Working with a dataset with many variables, PCA provides a very nice tool to give an overview of the dataset. First we define the data we want to include in the analysis. With logical indexing wine[4:20] we choose the variables to include (i.e. we are only interested in analyzing the aroma compounds).

Tasks
  1. Use the `prcomp function to calculate a PCA model on scaled aroma data.

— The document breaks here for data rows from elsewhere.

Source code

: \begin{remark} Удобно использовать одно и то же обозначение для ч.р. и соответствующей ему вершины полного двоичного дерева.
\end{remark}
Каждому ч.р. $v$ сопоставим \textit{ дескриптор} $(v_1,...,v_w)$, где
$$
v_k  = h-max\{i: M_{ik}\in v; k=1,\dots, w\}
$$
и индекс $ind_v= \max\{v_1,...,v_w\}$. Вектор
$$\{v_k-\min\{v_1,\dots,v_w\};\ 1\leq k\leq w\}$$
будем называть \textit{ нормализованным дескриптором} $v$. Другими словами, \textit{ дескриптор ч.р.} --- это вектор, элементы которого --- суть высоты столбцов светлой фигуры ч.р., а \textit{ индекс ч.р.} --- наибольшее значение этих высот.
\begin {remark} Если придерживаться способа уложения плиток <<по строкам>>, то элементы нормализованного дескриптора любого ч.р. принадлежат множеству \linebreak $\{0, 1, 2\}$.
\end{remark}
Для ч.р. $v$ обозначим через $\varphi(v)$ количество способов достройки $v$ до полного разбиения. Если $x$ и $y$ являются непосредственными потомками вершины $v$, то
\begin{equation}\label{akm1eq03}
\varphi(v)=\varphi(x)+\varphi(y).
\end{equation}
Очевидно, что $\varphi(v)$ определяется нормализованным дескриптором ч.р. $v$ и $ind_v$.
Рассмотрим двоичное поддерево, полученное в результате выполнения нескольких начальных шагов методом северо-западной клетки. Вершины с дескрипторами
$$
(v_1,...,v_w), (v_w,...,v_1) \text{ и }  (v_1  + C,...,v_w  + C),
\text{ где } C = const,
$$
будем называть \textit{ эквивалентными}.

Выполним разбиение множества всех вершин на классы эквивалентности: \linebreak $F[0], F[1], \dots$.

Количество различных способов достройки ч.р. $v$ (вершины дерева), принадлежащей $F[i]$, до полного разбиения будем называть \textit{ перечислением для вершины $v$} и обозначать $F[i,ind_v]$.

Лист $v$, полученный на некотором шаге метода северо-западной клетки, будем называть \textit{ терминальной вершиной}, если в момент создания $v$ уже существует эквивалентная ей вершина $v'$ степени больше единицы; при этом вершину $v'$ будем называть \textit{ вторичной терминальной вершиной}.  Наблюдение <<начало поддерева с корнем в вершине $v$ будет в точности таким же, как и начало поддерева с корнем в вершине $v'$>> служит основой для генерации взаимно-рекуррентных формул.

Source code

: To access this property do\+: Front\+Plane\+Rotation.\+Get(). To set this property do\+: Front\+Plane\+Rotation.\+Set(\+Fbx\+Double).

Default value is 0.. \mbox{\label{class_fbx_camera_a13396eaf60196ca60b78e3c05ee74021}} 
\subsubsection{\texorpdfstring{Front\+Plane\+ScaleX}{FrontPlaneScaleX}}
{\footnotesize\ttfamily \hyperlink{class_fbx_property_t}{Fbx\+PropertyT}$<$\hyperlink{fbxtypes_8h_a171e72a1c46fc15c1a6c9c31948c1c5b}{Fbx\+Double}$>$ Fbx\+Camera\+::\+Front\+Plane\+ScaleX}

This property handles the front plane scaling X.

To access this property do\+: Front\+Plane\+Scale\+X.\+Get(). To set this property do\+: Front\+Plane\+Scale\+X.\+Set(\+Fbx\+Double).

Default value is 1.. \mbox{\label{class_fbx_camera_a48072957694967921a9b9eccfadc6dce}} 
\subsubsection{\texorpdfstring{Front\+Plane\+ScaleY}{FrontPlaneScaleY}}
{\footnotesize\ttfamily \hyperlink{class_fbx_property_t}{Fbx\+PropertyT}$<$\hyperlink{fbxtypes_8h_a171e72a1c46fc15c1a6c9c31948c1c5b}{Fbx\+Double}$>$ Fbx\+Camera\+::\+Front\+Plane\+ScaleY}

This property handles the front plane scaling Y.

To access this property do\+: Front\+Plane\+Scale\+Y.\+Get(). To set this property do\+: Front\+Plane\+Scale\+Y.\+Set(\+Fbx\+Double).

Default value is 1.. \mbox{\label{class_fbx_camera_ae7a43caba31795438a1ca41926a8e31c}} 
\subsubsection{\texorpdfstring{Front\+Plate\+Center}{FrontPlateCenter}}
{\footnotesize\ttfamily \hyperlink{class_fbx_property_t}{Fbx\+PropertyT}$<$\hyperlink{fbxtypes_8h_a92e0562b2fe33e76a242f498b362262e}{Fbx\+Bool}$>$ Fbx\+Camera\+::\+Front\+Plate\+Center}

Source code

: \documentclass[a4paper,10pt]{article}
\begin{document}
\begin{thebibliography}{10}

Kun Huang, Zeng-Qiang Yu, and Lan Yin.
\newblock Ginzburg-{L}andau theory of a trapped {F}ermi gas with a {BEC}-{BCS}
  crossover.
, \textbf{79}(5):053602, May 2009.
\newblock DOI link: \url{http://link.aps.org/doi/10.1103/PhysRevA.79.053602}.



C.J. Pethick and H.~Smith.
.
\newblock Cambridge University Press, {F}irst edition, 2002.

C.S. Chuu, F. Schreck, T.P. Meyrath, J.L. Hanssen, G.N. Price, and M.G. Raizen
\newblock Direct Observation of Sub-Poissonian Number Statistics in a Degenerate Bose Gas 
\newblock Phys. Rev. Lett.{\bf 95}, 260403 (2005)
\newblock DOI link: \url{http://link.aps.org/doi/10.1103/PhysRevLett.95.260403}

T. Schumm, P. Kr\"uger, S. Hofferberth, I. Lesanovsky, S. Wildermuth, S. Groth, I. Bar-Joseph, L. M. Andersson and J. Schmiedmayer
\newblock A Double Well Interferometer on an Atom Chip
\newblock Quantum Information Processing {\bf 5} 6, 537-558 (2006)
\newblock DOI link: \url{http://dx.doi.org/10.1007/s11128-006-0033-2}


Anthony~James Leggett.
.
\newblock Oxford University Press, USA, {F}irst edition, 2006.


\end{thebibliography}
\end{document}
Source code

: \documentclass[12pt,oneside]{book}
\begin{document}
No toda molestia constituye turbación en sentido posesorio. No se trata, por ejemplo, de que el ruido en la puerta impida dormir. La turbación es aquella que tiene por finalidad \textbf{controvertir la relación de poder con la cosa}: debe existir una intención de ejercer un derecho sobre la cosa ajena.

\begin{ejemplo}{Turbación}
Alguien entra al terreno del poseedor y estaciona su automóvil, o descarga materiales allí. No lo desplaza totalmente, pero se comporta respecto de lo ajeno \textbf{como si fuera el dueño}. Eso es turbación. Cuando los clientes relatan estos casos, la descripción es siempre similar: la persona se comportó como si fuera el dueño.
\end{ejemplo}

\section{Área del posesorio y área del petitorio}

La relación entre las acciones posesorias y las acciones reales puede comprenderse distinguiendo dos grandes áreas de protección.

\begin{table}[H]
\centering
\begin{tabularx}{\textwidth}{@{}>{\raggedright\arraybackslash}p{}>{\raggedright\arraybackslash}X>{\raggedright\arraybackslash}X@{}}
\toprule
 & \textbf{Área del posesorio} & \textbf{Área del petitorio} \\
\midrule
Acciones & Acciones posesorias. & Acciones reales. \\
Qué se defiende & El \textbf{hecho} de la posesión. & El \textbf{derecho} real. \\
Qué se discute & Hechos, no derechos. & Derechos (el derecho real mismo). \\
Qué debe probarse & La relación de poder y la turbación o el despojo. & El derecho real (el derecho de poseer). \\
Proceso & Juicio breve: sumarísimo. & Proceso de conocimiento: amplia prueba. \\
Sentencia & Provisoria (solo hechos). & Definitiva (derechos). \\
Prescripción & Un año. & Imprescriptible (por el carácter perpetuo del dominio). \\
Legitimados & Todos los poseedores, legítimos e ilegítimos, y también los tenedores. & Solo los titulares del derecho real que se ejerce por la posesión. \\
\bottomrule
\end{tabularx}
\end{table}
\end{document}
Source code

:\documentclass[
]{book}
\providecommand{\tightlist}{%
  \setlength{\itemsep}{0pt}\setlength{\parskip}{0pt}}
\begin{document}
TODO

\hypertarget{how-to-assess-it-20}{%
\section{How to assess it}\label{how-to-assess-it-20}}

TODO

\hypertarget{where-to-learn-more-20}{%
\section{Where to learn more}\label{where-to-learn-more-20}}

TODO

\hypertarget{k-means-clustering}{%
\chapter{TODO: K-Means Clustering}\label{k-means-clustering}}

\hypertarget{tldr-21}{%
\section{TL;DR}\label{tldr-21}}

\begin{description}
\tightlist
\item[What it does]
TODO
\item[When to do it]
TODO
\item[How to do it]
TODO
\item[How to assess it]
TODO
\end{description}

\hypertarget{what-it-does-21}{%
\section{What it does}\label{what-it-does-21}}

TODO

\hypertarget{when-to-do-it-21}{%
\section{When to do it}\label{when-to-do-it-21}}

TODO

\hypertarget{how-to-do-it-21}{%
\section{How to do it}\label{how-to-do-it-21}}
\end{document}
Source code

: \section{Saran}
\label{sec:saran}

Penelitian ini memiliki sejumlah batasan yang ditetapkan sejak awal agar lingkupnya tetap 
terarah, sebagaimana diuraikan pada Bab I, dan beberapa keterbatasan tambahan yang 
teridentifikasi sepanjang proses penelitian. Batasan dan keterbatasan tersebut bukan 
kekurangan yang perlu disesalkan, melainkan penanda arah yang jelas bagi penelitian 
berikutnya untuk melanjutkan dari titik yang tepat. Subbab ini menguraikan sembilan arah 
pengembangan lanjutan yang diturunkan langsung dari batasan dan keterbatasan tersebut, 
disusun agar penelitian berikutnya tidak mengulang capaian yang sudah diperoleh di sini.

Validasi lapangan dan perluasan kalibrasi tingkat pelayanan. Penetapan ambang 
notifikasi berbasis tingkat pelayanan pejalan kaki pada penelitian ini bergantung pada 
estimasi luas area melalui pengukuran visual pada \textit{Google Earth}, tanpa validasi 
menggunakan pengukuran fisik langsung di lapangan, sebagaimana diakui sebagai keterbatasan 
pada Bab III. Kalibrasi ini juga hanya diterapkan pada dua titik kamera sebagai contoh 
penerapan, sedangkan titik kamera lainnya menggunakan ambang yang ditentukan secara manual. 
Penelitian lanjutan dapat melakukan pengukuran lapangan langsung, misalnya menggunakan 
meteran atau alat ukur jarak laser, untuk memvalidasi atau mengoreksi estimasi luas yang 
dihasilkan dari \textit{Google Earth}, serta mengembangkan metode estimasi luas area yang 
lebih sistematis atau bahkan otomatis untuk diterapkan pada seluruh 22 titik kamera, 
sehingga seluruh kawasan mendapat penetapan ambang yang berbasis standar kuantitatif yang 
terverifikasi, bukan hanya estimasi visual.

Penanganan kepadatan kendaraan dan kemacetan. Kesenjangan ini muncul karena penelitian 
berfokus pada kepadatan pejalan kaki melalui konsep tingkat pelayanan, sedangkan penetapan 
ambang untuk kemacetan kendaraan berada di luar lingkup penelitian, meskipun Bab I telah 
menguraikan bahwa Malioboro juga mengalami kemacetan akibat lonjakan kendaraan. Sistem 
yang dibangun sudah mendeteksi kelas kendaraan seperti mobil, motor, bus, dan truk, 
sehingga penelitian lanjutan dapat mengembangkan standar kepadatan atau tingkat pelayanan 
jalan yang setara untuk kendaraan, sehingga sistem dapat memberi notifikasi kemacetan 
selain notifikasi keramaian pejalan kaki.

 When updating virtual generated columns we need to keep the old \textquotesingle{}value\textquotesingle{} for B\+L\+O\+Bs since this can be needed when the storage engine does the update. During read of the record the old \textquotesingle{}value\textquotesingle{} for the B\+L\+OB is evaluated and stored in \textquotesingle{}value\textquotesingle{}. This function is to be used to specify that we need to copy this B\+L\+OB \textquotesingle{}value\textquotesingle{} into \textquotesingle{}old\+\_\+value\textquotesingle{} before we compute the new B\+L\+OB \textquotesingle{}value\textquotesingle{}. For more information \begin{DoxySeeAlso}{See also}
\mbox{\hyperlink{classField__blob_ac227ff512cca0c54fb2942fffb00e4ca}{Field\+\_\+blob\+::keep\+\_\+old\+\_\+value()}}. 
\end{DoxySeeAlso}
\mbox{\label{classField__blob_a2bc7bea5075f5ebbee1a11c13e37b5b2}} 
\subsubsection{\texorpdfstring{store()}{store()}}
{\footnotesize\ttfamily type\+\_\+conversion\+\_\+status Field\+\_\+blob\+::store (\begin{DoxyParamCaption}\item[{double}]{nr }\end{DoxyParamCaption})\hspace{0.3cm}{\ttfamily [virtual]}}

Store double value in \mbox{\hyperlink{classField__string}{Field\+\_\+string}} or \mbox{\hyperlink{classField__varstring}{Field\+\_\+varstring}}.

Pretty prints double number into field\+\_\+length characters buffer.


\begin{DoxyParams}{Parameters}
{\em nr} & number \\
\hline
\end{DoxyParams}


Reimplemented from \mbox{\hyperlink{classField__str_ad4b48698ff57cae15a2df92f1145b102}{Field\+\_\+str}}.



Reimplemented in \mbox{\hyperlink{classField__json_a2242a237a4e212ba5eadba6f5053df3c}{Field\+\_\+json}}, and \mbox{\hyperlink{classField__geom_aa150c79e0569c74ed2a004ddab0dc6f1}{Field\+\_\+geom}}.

What does the arguments scale. = T and center = T do the to the data?
    • Try changing them to = F (false).
  2. Make a score plot and a loading plot.
# Compute PCA model
wine_pca <- prcomp(wine[4:58], scale. = T, center = T)

# Create score plot (biplot without arrows)
ggbiplot(wine_pca, groups = wine$Country, point.size = 3,
         var.axes = F)

# Extract loadings and loading names
wine_loadings <- data.frame(wine_pca$rotation)
loading_names <- rownames(wine_loadings)

# Create "manual" loading plot
ggplot(wine_loadings, aes(PC1, PC2)) +
  geom_text(aes(label = loading_names,
                color = loading_names),
            show.legend = F) +
  theme_bw()

# Create biplot
ggbiplot(wine_pca, groups = factor(wine$class), point.size = 3)
Tasks
  1. What do you see in the score and the loadings plot?
  2. Can you see a grouping of the data? If so, how are the groups different?